◆ Exercise description: Please give the count of lines below that include "about" and leave out everything else.
- Opening Delimiter -
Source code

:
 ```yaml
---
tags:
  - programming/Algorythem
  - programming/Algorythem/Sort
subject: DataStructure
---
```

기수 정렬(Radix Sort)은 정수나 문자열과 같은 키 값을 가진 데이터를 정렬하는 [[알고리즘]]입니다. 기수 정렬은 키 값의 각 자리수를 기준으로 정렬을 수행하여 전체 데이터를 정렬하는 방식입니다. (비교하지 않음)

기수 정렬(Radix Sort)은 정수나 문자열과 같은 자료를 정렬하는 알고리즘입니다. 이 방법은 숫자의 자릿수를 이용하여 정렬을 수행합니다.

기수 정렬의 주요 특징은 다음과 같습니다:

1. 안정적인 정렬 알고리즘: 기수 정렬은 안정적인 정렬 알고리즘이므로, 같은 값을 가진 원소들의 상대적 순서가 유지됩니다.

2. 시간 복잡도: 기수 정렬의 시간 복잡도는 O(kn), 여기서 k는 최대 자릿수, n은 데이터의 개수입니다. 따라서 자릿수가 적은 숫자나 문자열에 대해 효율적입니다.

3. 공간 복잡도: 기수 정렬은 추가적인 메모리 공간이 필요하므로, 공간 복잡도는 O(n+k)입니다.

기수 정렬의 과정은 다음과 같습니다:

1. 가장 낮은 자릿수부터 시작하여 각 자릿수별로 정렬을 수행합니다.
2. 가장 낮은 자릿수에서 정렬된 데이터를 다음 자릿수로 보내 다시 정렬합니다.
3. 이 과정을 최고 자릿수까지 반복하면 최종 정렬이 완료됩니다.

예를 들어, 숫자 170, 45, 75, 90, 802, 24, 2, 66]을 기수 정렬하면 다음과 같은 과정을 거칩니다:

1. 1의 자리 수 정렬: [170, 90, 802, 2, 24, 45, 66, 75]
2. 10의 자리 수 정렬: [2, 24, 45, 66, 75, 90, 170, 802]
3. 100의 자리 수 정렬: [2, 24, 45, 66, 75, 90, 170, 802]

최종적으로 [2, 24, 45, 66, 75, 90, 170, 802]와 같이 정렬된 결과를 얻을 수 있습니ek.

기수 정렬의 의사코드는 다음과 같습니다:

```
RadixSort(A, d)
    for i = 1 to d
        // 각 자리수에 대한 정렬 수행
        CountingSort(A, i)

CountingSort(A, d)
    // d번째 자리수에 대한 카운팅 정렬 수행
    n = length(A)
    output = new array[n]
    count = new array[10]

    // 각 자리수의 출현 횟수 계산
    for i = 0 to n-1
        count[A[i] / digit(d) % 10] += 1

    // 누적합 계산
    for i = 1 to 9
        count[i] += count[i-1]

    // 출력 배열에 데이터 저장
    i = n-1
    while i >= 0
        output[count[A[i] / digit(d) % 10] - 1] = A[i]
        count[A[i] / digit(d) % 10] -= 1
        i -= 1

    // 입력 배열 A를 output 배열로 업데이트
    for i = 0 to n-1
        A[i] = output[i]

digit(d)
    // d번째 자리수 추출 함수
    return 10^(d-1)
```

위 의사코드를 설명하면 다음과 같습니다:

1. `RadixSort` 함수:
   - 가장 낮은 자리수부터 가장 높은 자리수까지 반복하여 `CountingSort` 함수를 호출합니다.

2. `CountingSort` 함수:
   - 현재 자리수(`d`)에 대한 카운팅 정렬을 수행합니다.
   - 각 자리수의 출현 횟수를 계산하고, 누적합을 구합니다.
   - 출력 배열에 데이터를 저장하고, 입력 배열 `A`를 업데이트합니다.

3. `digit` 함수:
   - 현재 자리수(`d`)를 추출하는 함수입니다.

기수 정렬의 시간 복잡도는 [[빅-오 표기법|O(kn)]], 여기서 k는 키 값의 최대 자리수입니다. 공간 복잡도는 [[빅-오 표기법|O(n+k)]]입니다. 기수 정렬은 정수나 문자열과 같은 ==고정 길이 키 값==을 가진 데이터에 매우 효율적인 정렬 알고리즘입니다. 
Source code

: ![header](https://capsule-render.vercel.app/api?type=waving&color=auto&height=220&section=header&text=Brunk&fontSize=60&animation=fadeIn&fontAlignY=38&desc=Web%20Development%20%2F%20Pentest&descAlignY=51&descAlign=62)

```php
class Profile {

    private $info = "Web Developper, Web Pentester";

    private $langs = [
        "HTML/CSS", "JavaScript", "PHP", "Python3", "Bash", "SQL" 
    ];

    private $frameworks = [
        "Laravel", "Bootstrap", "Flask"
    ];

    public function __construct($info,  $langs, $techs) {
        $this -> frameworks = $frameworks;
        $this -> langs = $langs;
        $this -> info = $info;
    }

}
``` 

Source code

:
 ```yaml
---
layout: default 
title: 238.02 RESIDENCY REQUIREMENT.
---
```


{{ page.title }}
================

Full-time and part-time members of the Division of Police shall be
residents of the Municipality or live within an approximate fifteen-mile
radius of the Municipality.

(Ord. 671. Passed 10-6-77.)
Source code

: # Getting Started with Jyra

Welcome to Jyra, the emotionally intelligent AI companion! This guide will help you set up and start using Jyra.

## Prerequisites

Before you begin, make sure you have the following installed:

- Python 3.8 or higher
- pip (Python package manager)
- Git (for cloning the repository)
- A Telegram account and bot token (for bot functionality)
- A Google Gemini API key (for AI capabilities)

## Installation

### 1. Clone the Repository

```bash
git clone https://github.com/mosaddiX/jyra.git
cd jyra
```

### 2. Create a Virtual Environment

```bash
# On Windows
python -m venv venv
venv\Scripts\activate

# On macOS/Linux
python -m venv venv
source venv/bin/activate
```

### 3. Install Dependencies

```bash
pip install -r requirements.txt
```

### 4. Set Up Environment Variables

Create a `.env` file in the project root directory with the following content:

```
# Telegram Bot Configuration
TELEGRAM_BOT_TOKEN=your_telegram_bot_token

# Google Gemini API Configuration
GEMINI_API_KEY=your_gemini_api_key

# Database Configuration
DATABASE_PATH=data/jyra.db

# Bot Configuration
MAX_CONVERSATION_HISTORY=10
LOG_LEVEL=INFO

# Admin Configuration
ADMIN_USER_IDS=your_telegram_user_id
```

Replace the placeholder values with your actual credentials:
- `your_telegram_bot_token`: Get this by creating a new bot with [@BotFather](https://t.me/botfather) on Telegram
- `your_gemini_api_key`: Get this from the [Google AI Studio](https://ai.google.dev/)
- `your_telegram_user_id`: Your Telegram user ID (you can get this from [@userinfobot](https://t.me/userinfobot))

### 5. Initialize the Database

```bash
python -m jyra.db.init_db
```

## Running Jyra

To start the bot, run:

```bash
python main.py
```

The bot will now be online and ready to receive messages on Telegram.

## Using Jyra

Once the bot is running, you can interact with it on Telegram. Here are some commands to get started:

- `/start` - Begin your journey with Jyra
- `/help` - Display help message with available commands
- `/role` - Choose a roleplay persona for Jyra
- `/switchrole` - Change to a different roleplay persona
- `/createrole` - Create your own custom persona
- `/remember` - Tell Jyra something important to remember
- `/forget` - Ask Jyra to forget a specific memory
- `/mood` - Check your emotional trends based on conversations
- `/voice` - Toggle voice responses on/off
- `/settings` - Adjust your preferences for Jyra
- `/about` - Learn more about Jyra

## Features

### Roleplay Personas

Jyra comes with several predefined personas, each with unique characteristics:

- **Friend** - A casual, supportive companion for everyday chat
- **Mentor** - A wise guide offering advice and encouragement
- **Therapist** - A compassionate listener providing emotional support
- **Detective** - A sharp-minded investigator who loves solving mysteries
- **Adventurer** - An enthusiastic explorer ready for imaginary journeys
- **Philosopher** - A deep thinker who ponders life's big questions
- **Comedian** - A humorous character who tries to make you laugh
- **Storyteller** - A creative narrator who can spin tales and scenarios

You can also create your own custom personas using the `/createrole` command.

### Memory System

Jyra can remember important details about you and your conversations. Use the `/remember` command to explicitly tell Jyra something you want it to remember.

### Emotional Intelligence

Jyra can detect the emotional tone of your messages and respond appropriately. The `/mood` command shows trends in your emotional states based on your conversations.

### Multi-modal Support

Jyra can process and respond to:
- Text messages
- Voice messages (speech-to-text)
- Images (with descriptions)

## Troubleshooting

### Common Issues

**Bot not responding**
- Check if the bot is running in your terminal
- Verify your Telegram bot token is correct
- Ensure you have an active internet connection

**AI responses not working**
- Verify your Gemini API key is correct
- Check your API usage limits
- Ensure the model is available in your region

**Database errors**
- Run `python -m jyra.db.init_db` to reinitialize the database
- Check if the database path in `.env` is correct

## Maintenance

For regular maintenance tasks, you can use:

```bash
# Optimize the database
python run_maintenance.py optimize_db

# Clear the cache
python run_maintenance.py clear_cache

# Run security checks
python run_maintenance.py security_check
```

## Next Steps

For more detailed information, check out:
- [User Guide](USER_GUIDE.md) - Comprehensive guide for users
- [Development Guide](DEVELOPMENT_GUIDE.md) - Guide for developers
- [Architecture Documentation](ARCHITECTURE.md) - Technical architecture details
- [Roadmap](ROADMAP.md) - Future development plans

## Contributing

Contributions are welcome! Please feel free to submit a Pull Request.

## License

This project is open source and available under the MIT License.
- Closing Delimiter -
◆ Answer to the exercise: 2